The result should be every line in the data below that carries the string "Assume".

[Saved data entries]
· · ·

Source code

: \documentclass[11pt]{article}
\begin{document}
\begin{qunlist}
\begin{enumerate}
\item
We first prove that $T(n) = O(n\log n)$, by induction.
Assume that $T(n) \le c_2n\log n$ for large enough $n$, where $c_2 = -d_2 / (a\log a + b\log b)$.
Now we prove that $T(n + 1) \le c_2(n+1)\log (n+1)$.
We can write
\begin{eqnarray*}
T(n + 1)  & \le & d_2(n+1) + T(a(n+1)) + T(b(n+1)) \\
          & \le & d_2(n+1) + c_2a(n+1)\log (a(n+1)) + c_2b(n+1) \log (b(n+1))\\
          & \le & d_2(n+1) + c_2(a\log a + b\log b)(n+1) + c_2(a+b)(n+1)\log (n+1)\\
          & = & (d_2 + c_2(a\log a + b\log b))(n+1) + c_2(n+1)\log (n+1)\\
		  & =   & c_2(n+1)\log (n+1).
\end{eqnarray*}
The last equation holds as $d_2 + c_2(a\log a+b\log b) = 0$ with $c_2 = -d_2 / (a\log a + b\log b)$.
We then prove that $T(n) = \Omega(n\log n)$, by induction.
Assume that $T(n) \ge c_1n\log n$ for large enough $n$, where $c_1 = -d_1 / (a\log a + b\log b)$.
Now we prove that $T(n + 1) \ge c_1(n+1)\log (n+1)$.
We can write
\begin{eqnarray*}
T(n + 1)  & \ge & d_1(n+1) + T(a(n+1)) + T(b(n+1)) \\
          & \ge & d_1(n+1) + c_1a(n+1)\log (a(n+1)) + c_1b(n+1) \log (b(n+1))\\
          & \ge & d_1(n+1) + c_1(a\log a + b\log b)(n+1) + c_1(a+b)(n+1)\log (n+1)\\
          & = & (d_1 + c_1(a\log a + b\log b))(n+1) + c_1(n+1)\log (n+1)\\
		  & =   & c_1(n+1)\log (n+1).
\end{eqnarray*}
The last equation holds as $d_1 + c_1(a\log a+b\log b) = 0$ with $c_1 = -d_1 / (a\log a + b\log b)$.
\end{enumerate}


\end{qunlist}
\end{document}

· · ·

- RESULT BELOW:
Assume that $T(n) \le c_2n\log n$ for large enough $n$, where $c_2 = -d_2 / (a\log a + b\log b)$.
Assume that $T(n) \ge c_1n\log n$ for large enough $n$, where $c_1 = -d_1 / (a\log a + b\log b)$.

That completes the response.